__Problem to work on__
In the listing below, find the line with "conditional reveal. |" and the line with "with a space. |". Repeat those two lines and all lines between them exactly.
----
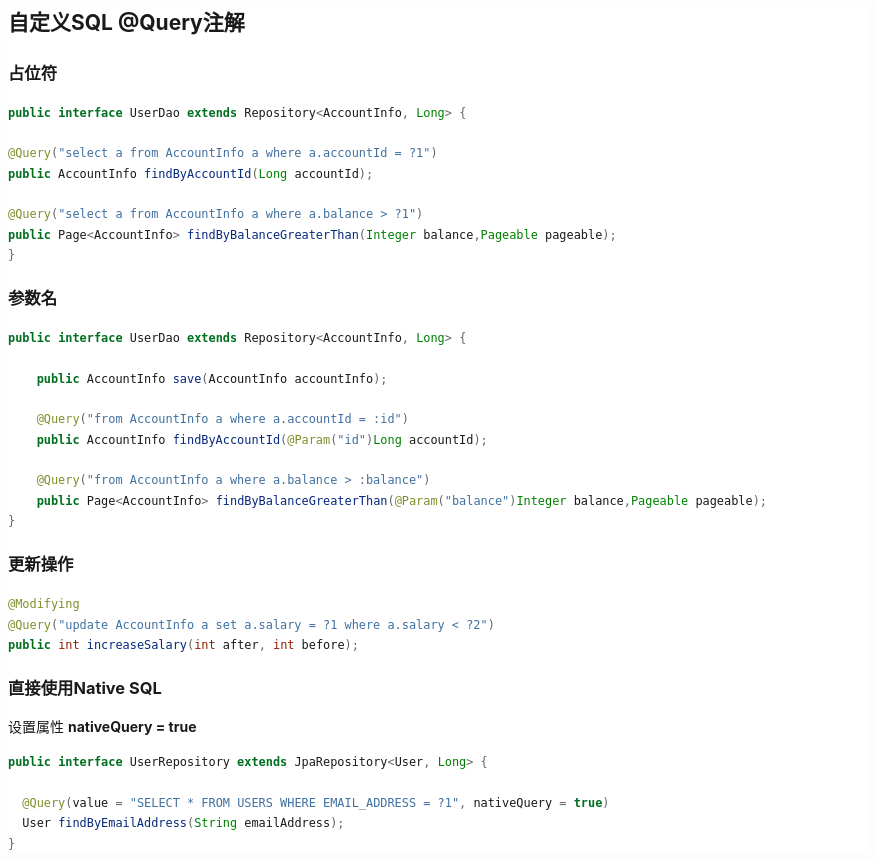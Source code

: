 



## 自定义SQL  @Query注解

### 占位符

``` java
public interface UserDao extends Repository<AccountInfo, Long> { 

@Query("select a from AccountInfo a where a.accountId = ?1") 
public AccountInfo findByAccountId(Long accountId); 

@Query("select a from AccountInfo a where a.balance > ?1") 
public Page<AccountInfo> findByBalanceGreaterThan(Integer balance,Pageable pageable); 
}
```




### 参数名

```java
public interface UserDao extends Repository<AccountInfo, Long> { 

    public AccountInfo save(AccountInfo accountInfo); 

    @Query("from AccountInfo a where a.accountId = :id") 
    public AccountInfo findByAccountId(@Param("id")Long accountId); 

    @Query("from AccountInfo a where a.balance > :balance") 
    public Page<AccountInfo> findByBalanceGreaterThan(@Param("balance")Integer balance,Pageable pageable); 
}
```





### 更新操作

``` java
@Modifying 
@Query("update AccountInfo a set a.salary = ?1 where a.salary < ?2") 
public int increaseSalary(int after, int before);
```



### 直接使用Native SQL

设置属性 **nativeQuery = true**

``` java
public interface UserRepository extends JpaRepository<User, Long> {

  @Query(value = "SELECT * FROM USERS WHERE EMAIL_ADDRESS = ?1", nativeQuery = true)
  User findByEmailAddress(String emailAddress);
}
```
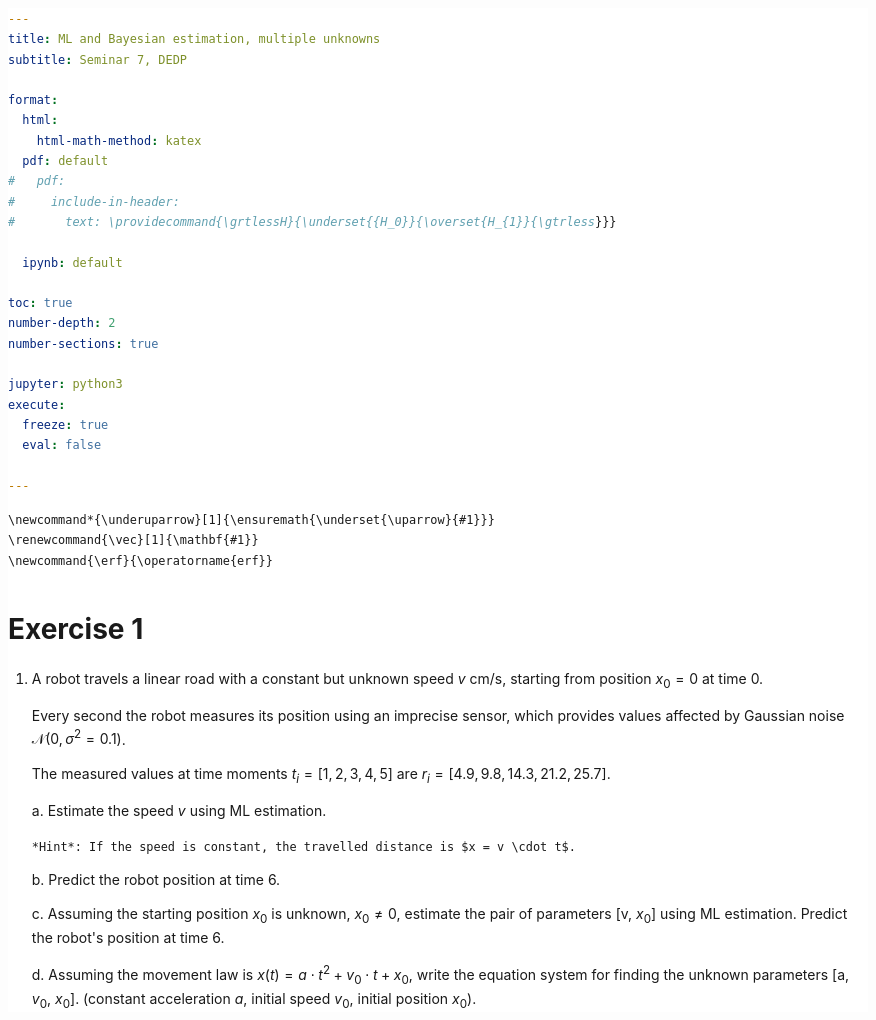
 ```yaml
---
title: ML and Bayesian estimation, multiple unknowns
subtitle: Seminar 7, DEDP

format:
  html:
    html-math-method: katex
  pdf: default
#   pdf:
#     include-in-header:
#       text: \providecommand{\grtlessH}{\underset{{H_0}}{\overset{H_{1}}{\gtrless}}}

  ipynb: default

toc: true
number-depth: 2
number-sections: true

jupyter: python3
execute:
  freeze: true
  eval: false

---
```


```{=tex}
\newcommand*{\underuparrow}[1]{\ensuremath{\underset{\uparrow}{#1}}}
\renewcommand{\vec}[1]{\mathbf{#1}}
\newcommand{\erf}{\operatorname{erf}}
```

# Exercise 1

1.  A robot travels a linear road with a constant but unknown speed $v$ cm/s, starting from position $x_0 = 0$ at time 0.

    Every second the robot measures its position using an imprecise sensor, which provides values affected by Gaussian noise $\mathcal{N}(0, \sigma^2=0.1)$.

    The measured values at time moments $t_i = [1,2,3,4,5]$ are $r_i = [4.9, 9.8, 14.3, 21.2, 25.7]$.

    a.  Estimate the speed $v$ using ML estimation.

        *Hint*: If the speed is constant, the travelled distance is $x = v \cdot t$.

    b.  Predict the robot position at time $6$.

    c.  Assuming the starting position $x_0$ is unknown, $x_0 \neq 0$, estimate the pair of parameters \[v, $x_0$\] using ML estimation. Predict the robot's position at time $6$.

    d.  Assuming the movement law is $x(t) = a \cdot t^2 + v_0 \cdot t + x_0$, write the equation system for finding the unknown parameters \[a, $v_0$, $x_0$\]. (constant acceleration $a$, initial speed $v_0$, initial position $x_0$).
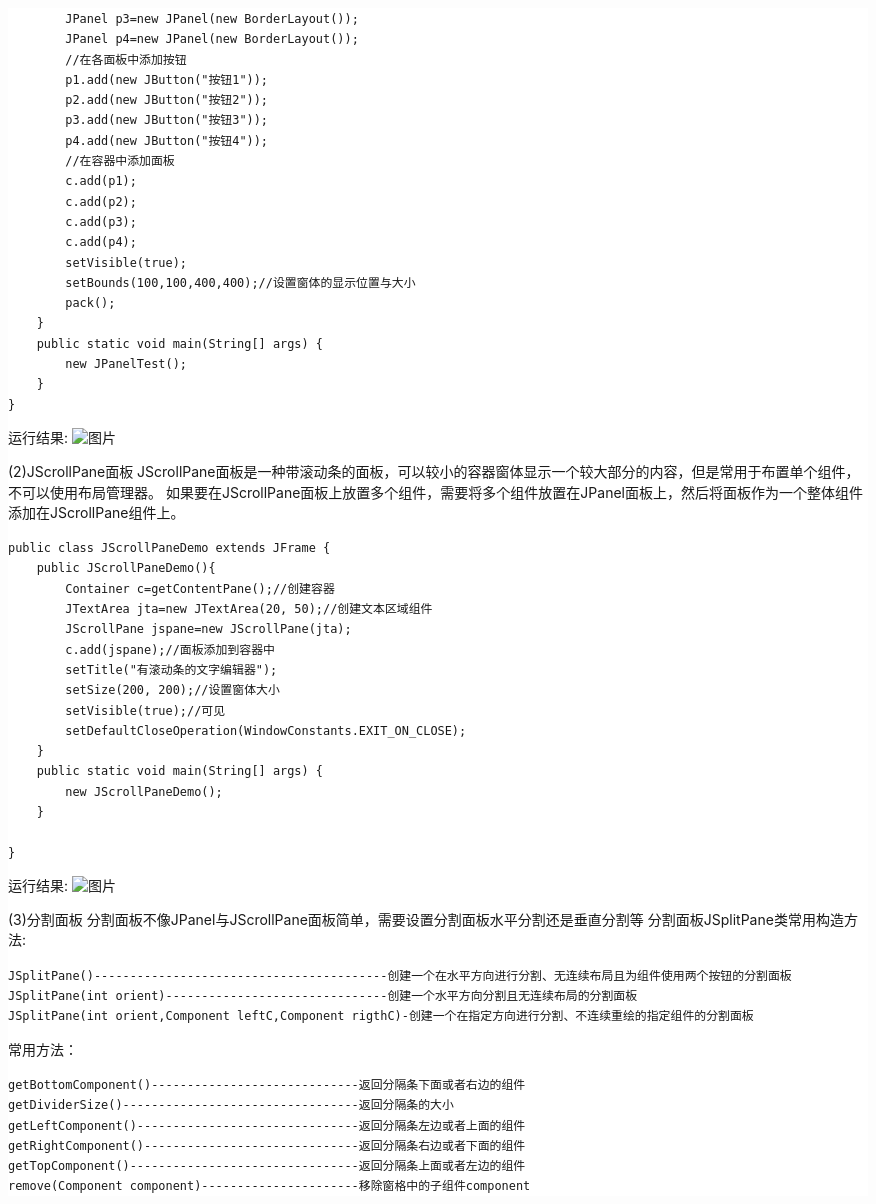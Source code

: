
 ```
		JPanel p3=new JPanel(new BorderLayout());
		JPanel p4=new JPanel(new BorderLayout());
		//在各面板中添加按钮
		p1.add(new JButton("按钮1"));
		p2.add(new JButton("按钮2"));
		p3.add(new JButton("按钮3"));
		p4.add(new JButton("按钮4"));
		//在容器中添加面板
		c.add(p1);
		c.add(p2);
		c.add(p3);
		c.add(p4);
		setVisible(true);
		setBounds(100,100,400,400);//设置窗体的显示位置与大小
		pack();
	}
	public static void main(String[] args) {
		new JPanelTest();
	}
}
```
运行结果:
![图片](img/javause/2.png)

(2)JScrollPane面板
JScrollPane面板是一种带滚动条的面板，可以较小的容器窗体显示一个较大部分的内容，但是常用于布置单个组件，不可以使用布局管理器。
如果要在JScrollPane面板上放置多个组件，需要将多个组件放置在JPanel面板上，然后将面板作为一个整体组件添加在JScrollPane组件上。
```
public class JScrollPaneDemo extends JFrame {
	public JScrollPaneDemo(){
		Container c=getContentPane();//创建容器
		JTextArea jta=new JTextArea(20, 50);//创建文本区域组件
		JScrollPane jspane=new JScrollPane(jta);
		c.add(jspane);//面板添加到容器中
		setTitle("有滚动条的文字编辑器");
		setSize(200, 200);//设置窗体大小
		setVisible(true);//可见
		setDefaultCloseOperation(WindowConstants.EXIT_ON_CLOSE);
	}
	public static void main(String[] args) {
		new JScrollPaneDemo();
	}

}
```
运行结果:
![图片](img/javause/3.png)

(3)分割面板
分割面板不像JPanel与JScrollPane面板简单，需要设置分割面板水平分割还是垂直分割等
分割面板JSplitPane类常用构造方法:
```
JSplitPane()-----------------------------------------创建一个在水平方向进行分割、无连续布局且为组件使用两个按钮的分割面板
JSplitPane(int orient)-------------------------------创建一个水平方向分割且无连续布局的分割面板
JSplitPane(int orient,Component leftC,Component rigthC)-创建一个在指定方向进行分割、不连续重绘的指定组件的分割面板
```
常用方法：
```
getBottomComponent()-----------------------------返回分隔条下面或者右边的组件
getDividerSize()---------------------------------返回分隔条的大小
getLeftComponent()-------------------------------返回分隔条左边或者上面的组件
getRightComponent()------------------------------返回分隔条右边或者下面的组件
getTopComponent()--------------------------------返回分隔条上面或者左边的组件
remove(Component component)----------------------移除窗格中的子组件component
```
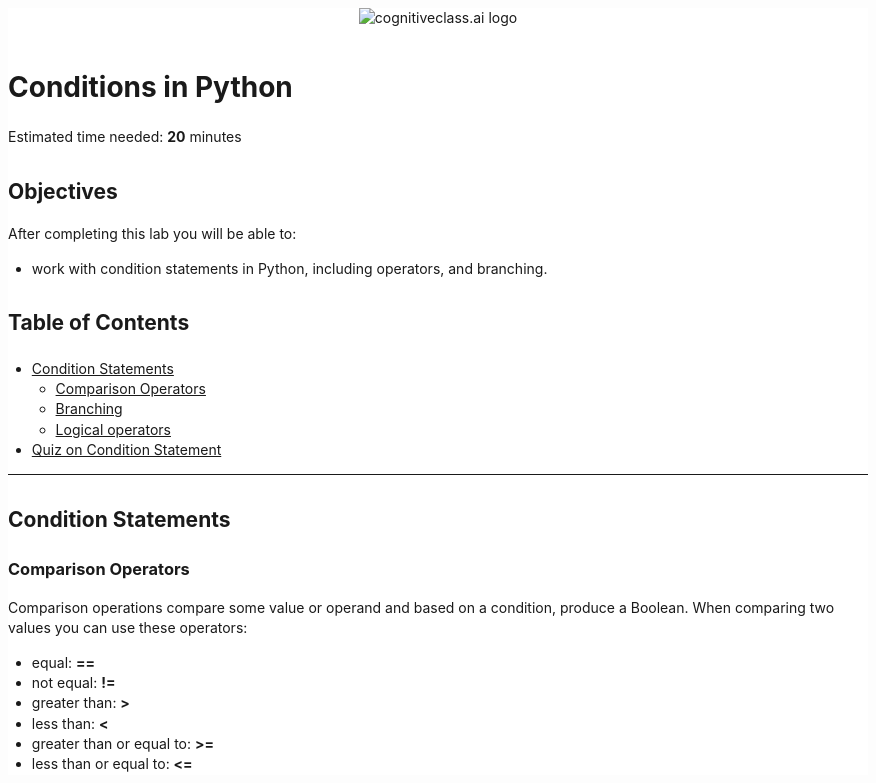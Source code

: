 <center>
    <img src="https://cf-courses-data.s3.us.cloud-object-storage.appdomain.cloud/IBMDeveloperSkillsNetwork-PY0101EN-SkillsNetwork/IDSNlogo.png" width="300" alt="cognitiveclass.ai logo"  />
</center>

# Conditions in Python

Estimated time needed: **20** minutes

## Objectives

After completing this lab you will be able to:

*   work with condition statements in Python, including operators, and branching.


<h2>Table of Contents</h2>
<div class="alert alert-block alert-info" style="margin-top: 20px">
    <ul>
        <li>
            <a href="https://#cond">Condition Statements</a>
            <ul>
                <li><a href="https://comp/?utm_medium=Exinfluencer&utm_source=Exinfluencer&utm_content=000026UJ&utm_term=10006555&utm_id=NA-SkillsNetwork-Channel-SkillsNetworkCoursesIBMDeveloperSkillsNetworkPY0101ENSkillsNetwork19487395-2022-01-01">Comparison Operators</a></li>
                <li><a href="https://branch/?utm_medium=Exinfluencer&utm_source=Exinfluencer&utm_content=000026UJ&utm_term=10006555&utm_id=NA-SkillsNetwork-Channel-SkillsNetworkCoursesIBMDeveloperSkillsNetworkPY0101ENSkillsNetwork19487395-2022-01-01">Branching</a></li>
                <li><a href="https://logic/?utm_medium=Exinfluencer&utm_source=Exinfluencer&utm_content=000026UJ&utm_term=10006555&utm_id=NA-SkillsNetwork-Channel-SkillsNetworkCoursesIBMDeveloperSkillsNetworkPY0101ENSkillsNetwork19487395-2022-01-01">Logical operators</a></li>
            </ul>
        </li>
        <li>
            <a href="https://#quiz">Quiz on Condition Statement</a>
        </li>
    </ul>

</div>

<hr>


<h2 id="cond">Condition Statements</h2>


<h3 id="comp">Comparison Operators</h3>


Comparison operations compare some value or operand and based on a condition, produce a Boolean. When comparing two values you can use these operators:

<ul>
    <li>equal: <b>==</b></li>
    <li>not equal: <b>!=</b></li>
    <li>greater than: <b>></b></li>
    <li>less than: <b>&lt;</b></li>
    <li>greater than or equal to: <b>>=</b></li>
    <li>less than or equal to: <b>&lt;=</b></li>
</ul>
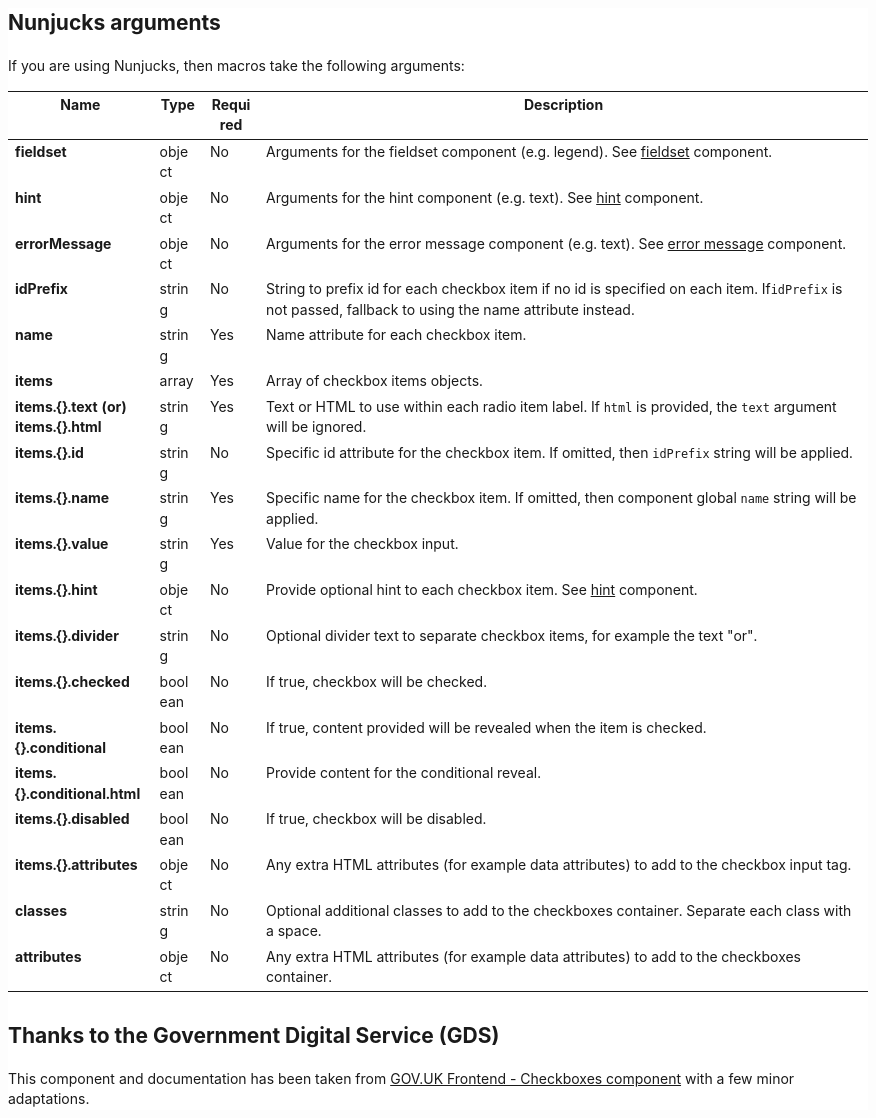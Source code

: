 ## Nunjucks arguments

If you are using Nunjucks, then macros take the following arguments:

| Name                      | Type     | Required  | Description             |
| --------------------------|----------|-----------|-------------------------|
| **fieldset**              | object   | No        | Arguments for the fieldset component (e.g. legend). See [fieldset](https://github.com/nhsuk/nhsuk-frontend/tree/master/packages/components/fieldset) component. |
| **hint**                  | object   | No        | Arguments for the hint component (e.g. text). See [hint](https://github.com/nhsuk/nhsuk-frontend/tree/master/packages/components/hint) component. |
| **errorMessage**          | object   | No        | Arguments for the error message component (e.g. text). See [error message](https://github.com/nhsuk/nhsuk-frontend/tree/master/packages/components/error-message) component. |
| **idPrefix**        | string   | No        | String to prefix id for each checkbox item if no id is specified on each item. If`idPrefix` is not passed, fallback to using the name attribute instead. |
| **name**            | string	 | Yes       | Name attribute for each checkbox item. |
| **items**           | array    | Yes       | Array of checkbox items objects. |
| **items.{}.text (or) items.{}.html**       | string   | Yes        | Text or HTML to use within each radio item label. If `html` is provided, the `text` argument will be ignored. |
| **items.{}.id**     | string  | No        | Specific id attribute for the checkbox item. If omitted, then `idPrefix` string will be applied.|
| **items.{}.name**   | string  | Yes        | Specific name for the checkbox item. If omitted, then component global `name` string will be applied. |
| **items.{}.value**  | string   | Yes        | Value for the checkbox input. |
| **items.{}.hint**   | object   | No        | Provide optional hint to each checkbox item. See [hint](https://github.com/nhsuk/nhsuk-frontend/tree/master/packages/components/hint) component. |
| **items.{}.divider** | string   | No        | Optional divider text to separate checkbox items, for example the text "or". |
| **items.{}.checked** | boolean   | No        | If true, checkbox will be checked. |
| **items.{}.conditional** | boolean   | No        | If true, content provided will be revealed when the item is checked. |
| **items.{}.conditional.html** | boolean   | No        | Provide content for the conditional reveal. |
| **items.{}.disabled** | boolean   | No        | If true, checkbox will be disabled. |
| **items.{}.attributes** | object   | No        | Any extra HTML attributes (for example data attributes) to add to the checkbox input tag. |
| **classes**               | string   | No        | Optional additional classes to add to the checkboxes container. Separate each class with a space. |
| **attributes**            | object   | No        | Any extra HTML attributes (for example data attributes) to add to the checkboxes container. |

## Thanks to the Government Digital Service (GDS)

This component and documentation has been taken from [GOV.UK Frontend - Checkboxes component](https://github.com/alphagov/govuk-frontend/tree/master/package/components/checkboxes) with a few minor adaptations.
----
__Result__
| **items.{}.conditional.html** | boolean   | No        | Provide content for the conditional reveal. |
| **items.{}.disabled** | boolean   | No        | If true, checkbox will be disabled. |
| **items.{}.attributes** | object   | No        | Any extra HTML attributes (for example data attributes) to add to the checkbox input tag. |
| **classes**               | string   | No        | Optional additional classes to add to the checkboxes container. Separate each class with a space. |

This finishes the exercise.